EXERCISE AIM. Below are entries. Copy exactly the lines running from the line that holds "zu wenige Trainingsdaten" to the line that holds "Höhere Genauigkeit bei", with both ends included.

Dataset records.
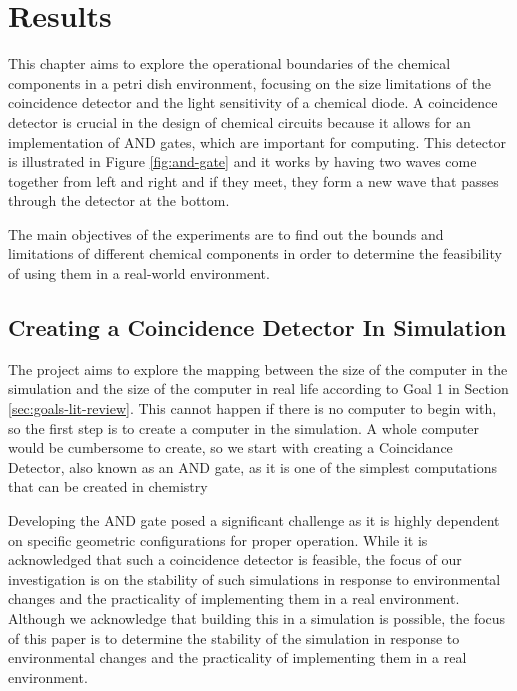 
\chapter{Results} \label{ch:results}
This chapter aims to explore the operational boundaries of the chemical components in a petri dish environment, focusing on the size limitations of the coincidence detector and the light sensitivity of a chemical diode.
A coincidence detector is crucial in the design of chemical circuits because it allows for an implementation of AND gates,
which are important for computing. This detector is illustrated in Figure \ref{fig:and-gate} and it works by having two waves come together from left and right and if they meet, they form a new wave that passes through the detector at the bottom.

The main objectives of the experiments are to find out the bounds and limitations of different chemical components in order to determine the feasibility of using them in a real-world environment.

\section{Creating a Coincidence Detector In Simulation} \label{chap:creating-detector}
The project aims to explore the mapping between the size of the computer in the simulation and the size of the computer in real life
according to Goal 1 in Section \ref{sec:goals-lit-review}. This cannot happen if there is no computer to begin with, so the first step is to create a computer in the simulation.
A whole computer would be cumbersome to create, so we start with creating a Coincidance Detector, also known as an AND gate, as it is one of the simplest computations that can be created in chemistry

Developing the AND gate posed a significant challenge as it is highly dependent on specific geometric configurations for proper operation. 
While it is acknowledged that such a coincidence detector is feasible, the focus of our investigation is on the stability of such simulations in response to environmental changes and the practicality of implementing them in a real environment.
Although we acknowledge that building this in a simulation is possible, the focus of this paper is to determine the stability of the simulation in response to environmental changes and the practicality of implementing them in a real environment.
==
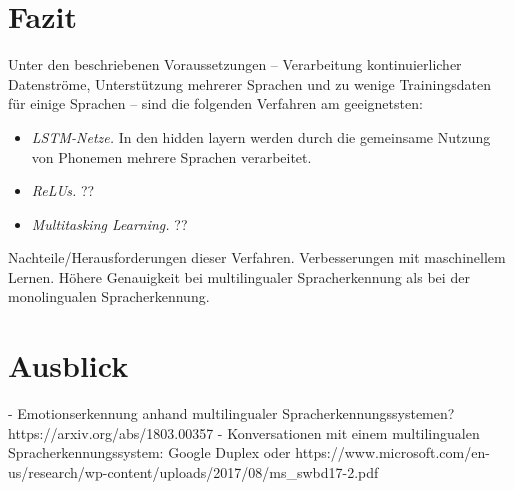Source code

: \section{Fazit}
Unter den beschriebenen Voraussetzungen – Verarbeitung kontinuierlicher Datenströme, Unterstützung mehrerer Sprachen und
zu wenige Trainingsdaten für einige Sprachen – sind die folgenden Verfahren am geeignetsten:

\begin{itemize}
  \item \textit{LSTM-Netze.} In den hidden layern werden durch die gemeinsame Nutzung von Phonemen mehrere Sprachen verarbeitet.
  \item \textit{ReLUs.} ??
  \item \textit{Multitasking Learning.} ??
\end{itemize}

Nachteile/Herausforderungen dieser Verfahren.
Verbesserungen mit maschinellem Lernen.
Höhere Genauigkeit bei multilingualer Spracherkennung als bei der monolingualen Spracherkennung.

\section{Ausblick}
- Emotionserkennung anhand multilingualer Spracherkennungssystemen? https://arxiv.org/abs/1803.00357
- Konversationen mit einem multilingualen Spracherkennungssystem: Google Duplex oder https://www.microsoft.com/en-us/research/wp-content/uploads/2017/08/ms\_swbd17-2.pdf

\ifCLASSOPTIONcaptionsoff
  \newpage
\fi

RESPONSE BELOW.
zu wenige Trainingsdaten für einige Sprachen – sind die folgenden Verfahren am geeignetsten:

\begin{itemize}
  \item \textit{LSTM-Netze.} In den hidden layern werden durch die gemeinsame Nutzung von Phonemen mehrere Sprachen verarbeitet.
  \item \textit{ReLUs.} ??
  \item \textit{Multitasking Learning.} ??
\end{itemize}

Nachteile/Herausforderungen dieser Verfahren.
Verbesserungen mit maschinellem Lernen.
Höhere Genauigkeit bei multilingualer Spracherkennung als bei der monolingualen Spracherkennung.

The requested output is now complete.